Thursday 8 January 2015

Colour from the Dark (2008)

Yesterday night the all-too-real horrific events in Paris made me long for a bit of mindless escapism, and I suppose I found it in this very odd Italian adaptation of Lovecraft's 'The Colo(u)r Out of Space'.



I'm not an expert on Italian horror, so I can't say where this film sits among recent productions of that country's film industry. I can only say that it is a very good-looking film. The plot, however, is a bit of a strange hybrid...

Set in rural Italy in 1943 (the locations are given by imdb as Ferrara and Emilia-Romagna) the film begins with a nightmare for Alice, the younger sister of farmer's wife Lucia. Alice can't talk and has the mind of a child, and this is conveyed rather well by Marysia Kay with the aid of a ragdoll. Our attention is quickly drawn to the farm's well, from which Alice (pronounced al-EE-chay, if you were wondering) routinely draws water. She becomes jumpy about the well, associating with a strange glowing Something from her nightmare. Sure enough, when a bucket is lost Lucia's husband Pietro's attempts to recover it with a gaff lead to the piercing of the well bottom and the release of a strange miasma. But the well's water seems pure enough...
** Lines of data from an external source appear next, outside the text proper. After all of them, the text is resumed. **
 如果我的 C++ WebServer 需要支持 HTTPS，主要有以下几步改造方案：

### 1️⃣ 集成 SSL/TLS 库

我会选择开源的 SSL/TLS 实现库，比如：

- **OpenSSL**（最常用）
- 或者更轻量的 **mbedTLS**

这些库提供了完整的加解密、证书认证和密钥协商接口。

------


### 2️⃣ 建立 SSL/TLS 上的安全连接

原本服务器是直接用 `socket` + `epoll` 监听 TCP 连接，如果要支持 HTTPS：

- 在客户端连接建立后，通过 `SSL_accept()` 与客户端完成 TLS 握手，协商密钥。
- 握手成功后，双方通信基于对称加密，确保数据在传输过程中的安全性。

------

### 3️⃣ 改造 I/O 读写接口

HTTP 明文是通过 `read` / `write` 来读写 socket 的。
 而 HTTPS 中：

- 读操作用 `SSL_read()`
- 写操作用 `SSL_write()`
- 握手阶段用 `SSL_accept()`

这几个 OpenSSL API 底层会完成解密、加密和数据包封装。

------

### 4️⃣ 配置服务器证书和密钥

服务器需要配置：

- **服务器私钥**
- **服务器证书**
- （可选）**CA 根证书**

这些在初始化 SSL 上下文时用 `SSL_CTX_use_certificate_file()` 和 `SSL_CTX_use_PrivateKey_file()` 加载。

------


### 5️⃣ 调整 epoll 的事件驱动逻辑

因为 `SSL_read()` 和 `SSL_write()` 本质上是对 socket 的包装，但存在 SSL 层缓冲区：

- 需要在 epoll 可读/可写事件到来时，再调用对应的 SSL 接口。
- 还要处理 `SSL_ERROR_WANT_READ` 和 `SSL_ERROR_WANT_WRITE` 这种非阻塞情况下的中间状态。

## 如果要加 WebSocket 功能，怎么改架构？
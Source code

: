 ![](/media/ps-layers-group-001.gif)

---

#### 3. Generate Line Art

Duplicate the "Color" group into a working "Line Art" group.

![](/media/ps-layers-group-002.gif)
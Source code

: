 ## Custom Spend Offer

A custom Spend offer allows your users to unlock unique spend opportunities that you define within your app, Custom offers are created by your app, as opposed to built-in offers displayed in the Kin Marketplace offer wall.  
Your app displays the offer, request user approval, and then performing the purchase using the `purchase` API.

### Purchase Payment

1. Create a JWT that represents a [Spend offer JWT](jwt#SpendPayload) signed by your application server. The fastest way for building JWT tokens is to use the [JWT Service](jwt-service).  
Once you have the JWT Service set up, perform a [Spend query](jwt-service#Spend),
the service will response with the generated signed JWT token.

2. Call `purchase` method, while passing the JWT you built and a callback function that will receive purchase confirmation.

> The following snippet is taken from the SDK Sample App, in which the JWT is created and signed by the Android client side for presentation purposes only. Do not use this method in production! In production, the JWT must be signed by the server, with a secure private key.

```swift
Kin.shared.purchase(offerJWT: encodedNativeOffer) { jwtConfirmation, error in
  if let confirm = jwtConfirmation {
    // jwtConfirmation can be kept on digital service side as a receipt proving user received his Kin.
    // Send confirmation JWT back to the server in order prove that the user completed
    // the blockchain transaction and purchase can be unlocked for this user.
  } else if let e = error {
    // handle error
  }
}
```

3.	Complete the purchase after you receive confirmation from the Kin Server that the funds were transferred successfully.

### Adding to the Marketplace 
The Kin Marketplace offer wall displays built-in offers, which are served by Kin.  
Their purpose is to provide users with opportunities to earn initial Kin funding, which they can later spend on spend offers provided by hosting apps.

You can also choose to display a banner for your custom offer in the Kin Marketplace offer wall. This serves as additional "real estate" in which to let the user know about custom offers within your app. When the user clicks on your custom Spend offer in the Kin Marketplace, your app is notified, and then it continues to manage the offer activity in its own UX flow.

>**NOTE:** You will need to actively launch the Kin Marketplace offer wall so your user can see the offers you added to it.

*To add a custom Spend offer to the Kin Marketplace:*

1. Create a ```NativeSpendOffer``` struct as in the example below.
And thus best plot Lovecraft ever devised kicks in, without a bolide or a boffin in sight, or indeed any of paraphernalia of sci-fi horror that old Howie went to such trouble to bequeath us. Instead we get old-school good v. evil horror that totally undercuts the intention of the original work, and Lovecraft's entire project of reinventing the genre for a secular, scientific culture. Weird, but there it is. We get the crucifixes, the unwary priest, the attempted exorcism, the demonic entity turning the victim's eyes black and giving them super-strength (and the customary hyper-randiness), and so on and so forth.

As well as betraying the author's intent re: the nature of the horror, the film is also heavily padded. The setting allows the introduction of two fairly pointless sub-plots. One involves neighbours Anna and Giovanni, who are harbouring an escaped Jewish refugee. The other concerns Pietro's brother, who is away at the war. (The German film Die Farbe does much better in this respect, and it never drops the Lovecraftian ball, so to speak.)

As I said above, the film is visually fine. It also has a good soundtrack, and the gradual transformation of the family and the farm's crops by the 'colour' is well-handled. The cast is a little odd - mostly Italian, but with Irish and British participants - but the actors turn in decent performances. Events are telescoped into a few days instead of the months of the original story, and this works well enough. But the impact is undercut by familiar gimmicks (not least a bungled attempt at exorcism) and the sense that nobody involved has really got a grip on what Lovecraft is about. Cosmic horror is absent, conventional horror is all too present.